[Collected data]
<<<<
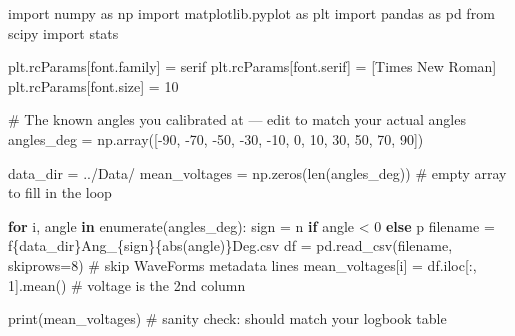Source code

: \documentclass[
  12pt,
  letterpaper,
]{article}
\newenvironment{Shaded}{\begin{snugshade}}{\end{snugshade}}
\newcommand{\BuiltInTok}[1]{\textcolor[rgb]{0.00,0.23,0.31}{#1}}
\newcommand{\CommentTok}[1]{\textcolor[rgb]{0.37,0.37,0.37}{#1}}
\newcommand{\ControlFlowTok}[1]{\textcolor[rgb]{0.00,0.23,0.31}{\textbf{#1}}}
\newcommand{\DecValTok}[1]{\textcolor[rgb]{0.68,0.00,0.00}{#1}}
\newcommand{\ImportTok}[1]{\textcolor[rgb]{0.00,0.46,0.62}{#1}}
\newcommand{\KeywordTok}[1]{\textcolor[rgb]{0.00,0.23,0.31}{\textbf{#1}}}
\newcommand{\NormalTok}[1]{\textcolor[rgb]{0.00,0.23,0.31}{#1}}
\newcommand{\OperatorTok}[1]{\textcolor[rgb]{0.37,0.37,0.37}{#1}}
\newcommand{\SpecialCharTok}[1]{\textcolor[rgb]{0.37,0.37,0.37}{#1}}
\newcommand{\SpecialStringTok}[1]{\textcolor[rgb]{0.13,0.47,0.30}{#1}}
\newcommand{\StringTok}[1]{\textcolor[rgb]{0.13,0.47,0.30}{#1}}
\begin{document}
\begin{Shaded}
\begin{Highlighting}[]
\ImportTok{import}\NormalTok{ numpy }\ImportTok{as}\NormalTok{ np}
\ImportTok{import}\NormalTok{ matplotlib.pyplot }\ImportTok{as}\NormalTok{ plt}
\ImportTok{import}\NormalTok{ pandas }\ImportTok{as}\NormalTok{ pd}
\ImportTok{from}\NormalTok{ scipy }\ImportTok{import}\NormalTok{ stats}

\NormalTok{plt.rcParams[}\StringTok{\textquotesingle{}font.family\textquotesingle{}}\NormalTok{] }\OperatorTok{=} \StringTok{\textquotesingle{}serif\textquotesingle{}}
\NormalTok{plt.rcParams[}\StringTok{\textquotesingle{}font.serif\textquotesingle{}}\NormalTok{] }\OperatorTok{=}\NormalTok{ [}\StringTok{\textquotesingle{}Times New Roman\textquotesingle{}}\NormalTok{]}
\NormalTok{plt.rcParams[}\StringTok{\textquotesingle{}font.size\textquotesingle{}}\NormalTok{] }\OperatorTok{=} \DecValTok{10}

\CommentTok{\# The known angles you calibrated at — edit to match your actual angles}
\NormalTok{angles\_deg }\OperatorTok{=}\NormalTok{ np.array([}\OperatorTok{{-}}\DecValTok{90}\NormalTok{, }\OperatorTok{{-}}\DecValTok{70}\NormalTok{, }\OperatorTok{{-}}\DecValTok{50}\NormalTok{, }\OperatorTok{{-}}\DecValTok{30}\NormalTok{, }\OperatorTok{{-}}\DecValTok{10}\NormalTok{, }\DecValTok{0}\NormalTok{, }\DecValTok{10}\NormalTok{, }\DecValTok{30}\NormalTok{, }\DecValTok{50}\NormalTok{, }\DecValTok{70}\NormalTok{, }\DecValTok{90}\NormalTok{])}

\NormalTok{data\_dir }\OperatorTok{=} \StringTok{\textquotesingle{}../Data/\textquotesingle{}}
\NormalTok{mean\_voltages }\OperatorTok{=}\NormalTok{ np.zeros(}\BuiltInTok{len}\NormalTok{(angles\_deg))   }\CommentTok{\# empty array to fill in the loop}

\ControlFlowTok{for}\NormalTok{ i, angle }\KeywordTok{in} \BuiltInTok{enumerate}\NormalTok{(angles\_deg):}
\NormalTok{    sign }\OperatorTok{=} \StringTok{\textquotesingle{}n\textquotesingle{}} \ControlFlowTok{if}\NormalTok{ angle }\OperatorTok{\textless{}} \DecValTok{0} \ControlFlowTok{else} \StringTok{\textquotesingle{}p\textquotesingle{}}
\NormalTok{    filename }\OperatorTok{=} \SpecialStringTok{f\textquotesingle{}}\SpecialCharTok{\{}\NormalTok{data\_dir}\SpecialCharTok{\}}\SpecialStringTok{Ang\_}\SpecialCharTok{\{}\NormalTok{sign}\SpecialCharTok{\}\{}\BuiltInTok{abs}\NormalTok{(angle)}\SpecialCharTok{\}}\SpecialStringTok{Deg.csv\textquotesingle{}}
\NormalTok{    df }\OperatorTok{=}\NormalTok{ pd.read\_csv(filename, skiprows}\OperatorTok{=}\DecValTok{8}\NormalTok{)   }\CommentTok{\# skip WaveForms metadata lines}
\NormalTok{    mean\_voltages[i] }\OperatorTok{=}\NormalTok{ df.iloc[:, }\DecValTok{1}\NormalTok{].mean()  }\CommentTok{\# voltage is the 2nd column}

\BuiltInTok{print}\NormalTok{(mean\_voltages)   }\CommentTok{\# sanity check: should match your logbook table}
\end{Highlighting}
\end{Shaded}
\end{document}
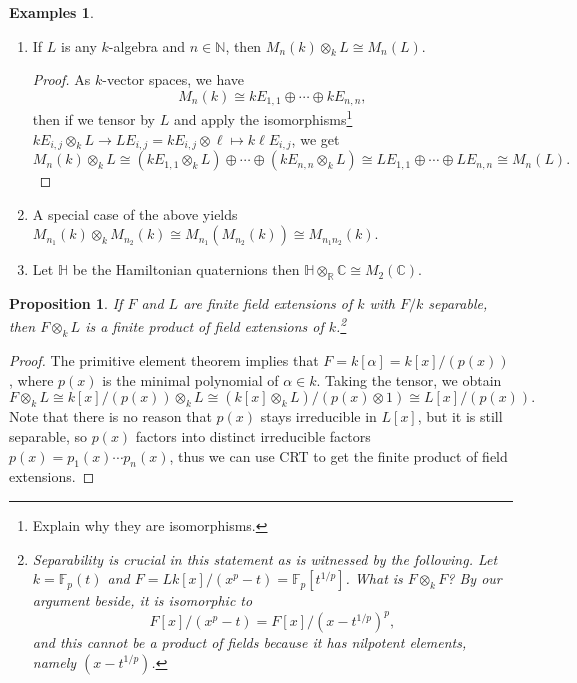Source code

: \documentclass{tufte-handout} %
\newtheorem{prop}[thm]{Proposition}
\theoremstyle{definition}
\newtheorem{exmps}[thm]{Examples}
\theoremstyle{remark}
\newcommand{\R}{\mathbb{R}}
\newcommand{\N}{\mathbb{N}}
\renewcommand{\C}{\mathbb{C}}
\newcommand{\F}{\mathbb{F}}
\newcommand{\bH}{\mathbb{H}}
\begin{document}
\begin{exmps}
	\begin{enumerate}
		\item If $L$ is any $k$-algebra and $n \in \N$, then $M_n(k) \otimes_k L \cong M_n(L)$. 
		
		\begin{proof}
			As $k$-vector spaces, we have 
			\[M_n(k) \cong kE_{1,1} \oplus \cdots \oplus kE_{n,n},\]
			then if we tensor by $L$ and apply the isomorphisms\footnote{Explain why they are isomorphisms.} $kE_{i,j} \otimes_k L \rightarrow LE_{i,j} = kE_{i,j} \otimes \ell \mapsto k\ell E_{i,j}$, we get
			\[M_n(k) \otimes_k L \cong (kE_{1,1} \otimes_k L) \oplus \cdots \oplus (kE_{n,n}\otimes_k L) \cong LE_{1,1} \oplus \cdots \oplus LE_{n,n} \cong M_n(L).\]
			
		\end{proof}
		\item A special case of the above yields $M_{n_1}(k) \otimes_k M_{n_2}(k) \cong M_{n_1}(M_{n_2}(k)) \cong M_{n_1n_2}(k)$.
		\item Let $\bH$ be the Hamiltonian quaternions then $\bH \otimes_{\R} \C \cong M_2(\C)$. %
	\end{enumerate}
\end{exmps}

\begin{prop}\label{finprodext}
	If $F$ and $L$ are finite field extensions of $k$ with $F/k$ separable, then $F \otimes_k L$ is a finite product of field extensions of $k$.\footnote{Separability is crucial in this statement as is witnessed by the following. Let $k = \F_p(t)$ and $F = L k[x]/(x^p-t) = \F_p[t^{1/p}]$. What is $F \otimes_k F$? By our argument beside, it is isomorphic to \[F[x]/(x^p-t) = F[x]/(x-t^{1/p})^p,\] and this cannot be a product of fields because it has nilpotent elements, namely $(x-t^{1/p})$.}
\end{prop}
\begin{proof}
	The primitive element theorem implies that $F = k[\alpha] = k[x]/(p(x))$, where $p(x)$ is the minimal polynomial of $\alpha \in k$. Taking the tensor, we obtain
	\[F \otimes_k L \cong k[x]/(p(x)) \otimes_k L \cong (k[x] \otimes_k L)/(p(x) \otimes 1) \cong L[x]/(p(x)).\]
	Note that there is no reason that $p(x)$ stays irreducible in $L[x]$, but it is still separable, so $p(x)$ factors into distinct irreducible factors $p(x) = p_1(x) \cdots p_n(x)$, thus we can use CRT to get the finite product of field extensions.
\end{proof}
\end{document}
>>>>
Every line of the data above that includes "item" should be listed.

**REPLY**
		\item If $L$ is any $k$-algebra and $n \in \N$, then $M_n(k) \otimes_k L \cong M_n(L)$. 
		\item A special case of the above yields $M_{n_1}(k) \otimes_k M_{n_2}(k) \cong M_{n_1}(M_{n_2}(k)) \cong M_{n_1n_2}(k)$.
		\item Let $\bH$ be the Hamiltonian quaternions then $\bH \otimes_{\R} \C \cong M_2(\C)$. %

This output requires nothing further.